In the fall of 2020, a 3-year-old child suffered second-degree burns after falling into a small hot spring. Earlier that year, a woman who had illegally entered Yellowstone when it was closed due to the COVID-19 pandemic slipped into hot water while taking photographs and was badly burned.
Yellowstone provides ample warning of the dangers that face visitors to America’s first National Park. Pamphlets are handed out at the entrance gates that remind visitors to stay away from wildlife and stay on boardwalks near thermal features.
Signs warning of the boiling water are numerous and straightforward.
Even so, recent visitors often ignore the warnings.
In 2021, 26-year-old Connecticut women was jailed and fined for walking off the boardwalk onto fragile ground in Norris Geyser Basin’s thermal area.
In September of 2021, visitors filmed a pair of tourists washing their dogs in thermal water near the Firehole River. They were lucky the water was not too hot, but they broke specific rules in Yellowstone that state that pets are not allowed on boardwalks, hiking trails, in the backcountry, or in thermal areas.
Also in that month, a Yellowstone Park employee was severely burned as she illegally walked onto the thermal ground near Old Faithful.
In July of 2021, a 37-year-old Maine man was spotted running off the boardwalk toward Old Faithful wearing a racoon-skin hat while waving an American flag. He was fined and banned from the park
In 2020, three men were banned from Yellowstone after being caught in an attempt to cook a chicken in a geyser.
In 2019, an apparently drunk man suffered severe burns when he left the boardwalk and tripped into hot water near the cone of Old Faithful Geyser.
Park officials have stressed that while the thermal features in Yellowstone are beautiful, they are also dangerous.
In a statement following a recent incident, a park spokesperson said, “Water in hot springs can cause severe or fatal burns, and scalding water underlies most of the thin, breakable crust around hot springs.
Do not touch thermal features or runoff.
Swimming or soaking in hot springs is prohibited.
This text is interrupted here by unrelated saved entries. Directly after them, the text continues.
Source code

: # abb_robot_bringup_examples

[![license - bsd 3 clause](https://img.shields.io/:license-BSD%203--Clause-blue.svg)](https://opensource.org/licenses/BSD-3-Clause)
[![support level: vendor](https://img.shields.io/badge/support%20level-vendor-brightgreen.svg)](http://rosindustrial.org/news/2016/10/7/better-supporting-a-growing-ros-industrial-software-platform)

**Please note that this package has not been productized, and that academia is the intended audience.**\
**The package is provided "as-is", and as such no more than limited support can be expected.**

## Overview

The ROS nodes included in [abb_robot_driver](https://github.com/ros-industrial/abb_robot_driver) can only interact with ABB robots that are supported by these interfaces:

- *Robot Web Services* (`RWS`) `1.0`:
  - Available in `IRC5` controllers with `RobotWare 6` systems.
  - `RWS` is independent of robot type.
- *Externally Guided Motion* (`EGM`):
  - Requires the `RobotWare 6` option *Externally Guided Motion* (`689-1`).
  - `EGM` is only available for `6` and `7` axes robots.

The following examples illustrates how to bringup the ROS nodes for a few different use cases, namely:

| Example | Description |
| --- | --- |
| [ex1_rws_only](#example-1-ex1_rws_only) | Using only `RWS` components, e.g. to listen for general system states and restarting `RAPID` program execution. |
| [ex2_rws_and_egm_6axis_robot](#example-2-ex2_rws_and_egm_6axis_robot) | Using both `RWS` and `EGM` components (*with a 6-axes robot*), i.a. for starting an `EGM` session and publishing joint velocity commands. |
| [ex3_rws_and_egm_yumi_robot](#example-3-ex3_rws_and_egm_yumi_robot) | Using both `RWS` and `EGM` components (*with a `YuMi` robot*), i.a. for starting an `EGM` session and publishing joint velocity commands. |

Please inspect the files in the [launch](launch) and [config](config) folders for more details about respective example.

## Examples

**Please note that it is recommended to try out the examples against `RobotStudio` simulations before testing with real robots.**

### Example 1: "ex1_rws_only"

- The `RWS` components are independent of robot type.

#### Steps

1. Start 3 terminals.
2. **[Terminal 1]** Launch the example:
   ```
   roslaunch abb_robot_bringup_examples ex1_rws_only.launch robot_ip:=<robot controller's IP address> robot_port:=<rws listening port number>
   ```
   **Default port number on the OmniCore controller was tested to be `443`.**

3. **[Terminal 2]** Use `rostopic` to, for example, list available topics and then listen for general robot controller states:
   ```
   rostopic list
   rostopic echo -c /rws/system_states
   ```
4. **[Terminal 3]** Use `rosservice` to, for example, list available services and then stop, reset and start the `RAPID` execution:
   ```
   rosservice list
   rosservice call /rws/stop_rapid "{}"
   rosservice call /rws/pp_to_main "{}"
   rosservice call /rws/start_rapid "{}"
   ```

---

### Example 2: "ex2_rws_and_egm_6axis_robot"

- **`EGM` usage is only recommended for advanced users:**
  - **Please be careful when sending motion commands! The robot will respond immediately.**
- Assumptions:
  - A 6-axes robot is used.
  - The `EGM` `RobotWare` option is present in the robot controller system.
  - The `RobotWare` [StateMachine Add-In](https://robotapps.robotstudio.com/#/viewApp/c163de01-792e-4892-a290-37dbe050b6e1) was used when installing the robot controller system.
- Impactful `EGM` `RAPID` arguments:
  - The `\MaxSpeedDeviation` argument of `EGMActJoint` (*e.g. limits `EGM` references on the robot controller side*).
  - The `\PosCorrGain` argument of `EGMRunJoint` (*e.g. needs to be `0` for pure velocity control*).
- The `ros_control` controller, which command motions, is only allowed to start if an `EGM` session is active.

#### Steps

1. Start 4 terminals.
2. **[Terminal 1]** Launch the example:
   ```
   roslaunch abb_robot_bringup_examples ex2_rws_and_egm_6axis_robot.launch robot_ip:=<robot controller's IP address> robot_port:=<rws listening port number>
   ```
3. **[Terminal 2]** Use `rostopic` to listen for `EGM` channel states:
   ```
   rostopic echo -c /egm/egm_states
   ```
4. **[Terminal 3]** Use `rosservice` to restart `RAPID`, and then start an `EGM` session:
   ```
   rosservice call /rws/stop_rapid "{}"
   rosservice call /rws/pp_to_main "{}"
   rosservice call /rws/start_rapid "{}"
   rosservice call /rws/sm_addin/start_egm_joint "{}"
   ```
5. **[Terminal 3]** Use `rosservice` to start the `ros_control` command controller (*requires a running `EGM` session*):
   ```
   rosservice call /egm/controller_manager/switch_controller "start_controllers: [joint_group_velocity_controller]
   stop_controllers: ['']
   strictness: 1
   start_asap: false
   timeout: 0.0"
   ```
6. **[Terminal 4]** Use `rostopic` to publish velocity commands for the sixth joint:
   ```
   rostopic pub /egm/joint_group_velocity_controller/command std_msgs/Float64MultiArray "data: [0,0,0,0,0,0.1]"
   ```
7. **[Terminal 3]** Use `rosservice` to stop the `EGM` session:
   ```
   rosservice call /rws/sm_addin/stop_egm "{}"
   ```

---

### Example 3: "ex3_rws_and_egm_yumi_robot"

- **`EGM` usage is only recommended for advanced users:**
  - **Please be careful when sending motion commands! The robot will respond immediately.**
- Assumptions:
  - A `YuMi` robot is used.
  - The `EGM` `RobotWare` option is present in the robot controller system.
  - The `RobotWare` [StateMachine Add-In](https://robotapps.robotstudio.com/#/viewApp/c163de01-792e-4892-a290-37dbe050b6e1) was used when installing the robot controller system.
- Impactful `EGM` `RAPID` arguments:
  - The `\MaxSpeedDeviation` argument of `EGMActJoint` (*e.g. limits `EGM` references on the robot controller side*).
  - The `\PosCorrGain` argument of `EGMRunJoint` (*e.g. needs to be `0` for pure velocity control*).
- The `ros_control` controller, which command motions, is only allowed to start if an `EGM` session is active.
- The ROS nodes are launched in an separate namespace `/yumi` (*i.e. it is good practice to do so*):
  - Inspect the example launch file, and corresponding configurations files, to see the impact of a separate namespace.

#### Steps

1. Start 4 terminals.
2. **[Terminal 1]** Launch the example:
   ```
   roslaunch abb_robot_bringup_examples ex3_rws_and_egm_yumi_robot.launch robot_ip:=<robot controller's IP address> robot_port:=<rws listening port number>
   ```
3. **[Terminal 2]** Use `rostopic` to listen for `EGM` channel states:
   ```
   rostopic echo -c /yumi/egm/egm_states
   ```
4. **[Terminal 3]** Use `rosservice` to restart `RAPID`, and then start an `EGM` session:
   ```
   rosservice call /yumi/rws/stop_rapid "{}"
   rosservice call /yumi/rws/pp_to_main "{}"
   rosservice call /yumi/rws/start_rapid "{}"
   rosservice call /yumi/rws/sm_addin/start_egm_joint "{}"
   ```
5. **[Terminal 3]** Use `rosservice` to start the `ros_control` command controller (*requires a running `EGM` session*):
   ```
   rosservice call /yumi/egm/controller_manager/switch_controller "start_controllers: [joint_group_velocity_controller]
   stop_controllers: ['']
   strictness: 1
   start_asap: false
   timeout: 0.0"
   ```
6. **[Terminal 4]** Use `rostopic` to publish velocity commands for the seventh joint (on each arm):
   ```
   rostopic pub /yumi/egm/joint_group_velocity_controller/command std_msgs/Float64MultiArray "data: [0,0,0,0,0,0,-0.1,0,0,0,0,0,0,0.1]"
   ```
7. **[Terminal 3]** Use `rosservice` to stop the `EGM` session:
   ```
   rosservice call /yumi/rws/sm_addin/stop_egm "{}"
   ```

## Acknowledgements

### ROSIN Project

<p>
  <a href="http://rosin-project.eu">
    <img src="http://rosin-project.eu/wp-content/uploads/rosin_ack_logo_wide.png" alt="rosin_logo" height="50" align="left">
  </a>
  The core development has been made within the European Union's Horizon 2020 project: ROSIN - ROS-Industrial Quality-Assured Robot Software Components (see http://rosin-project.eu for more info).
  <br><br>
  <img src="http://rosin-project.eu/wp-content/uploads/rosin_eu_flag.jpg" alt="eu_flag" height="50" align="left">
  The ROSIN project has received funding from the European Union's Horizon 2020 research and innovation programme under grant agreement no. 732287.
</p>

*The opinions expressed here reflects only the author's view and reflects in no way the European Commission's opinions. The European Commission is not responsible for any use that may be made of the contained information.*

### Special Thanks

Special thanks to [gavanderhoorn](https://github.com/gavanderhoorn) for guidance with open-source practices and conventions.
More than 20 people have died from burns suffered after they entered or fell into Yellowstone’s hot springs.
Pets are prohibited in thermal areas.
Protect pets by observing these regulations:
Pets may only accompany people in developed areas and must remain within 100 feet (30.5 meters) of roads, parking areas, and campgrounds.
Pets must be physically controlled at all times: they must be in a car, in a crate, or on a leash no more than six feet long.
Pets are not allowed on boardwalks, hiking trails, in the backcountry, or in thermal areas.
Stringent rules regarding pets are designed to protect them and the parks’s flora and fauna.”
Yellowstone has been a wild place always and, even though visitors can glimpse the wonders of the park, they are still in a wild place where nature is in charge.
Park officials ask visitors to take the Yellowstone Pledge:
“I pledge to protect Yellowstone National Park. I will act responsibly and safely, set a good example for others, and share my love of the park and all the things that make it special.”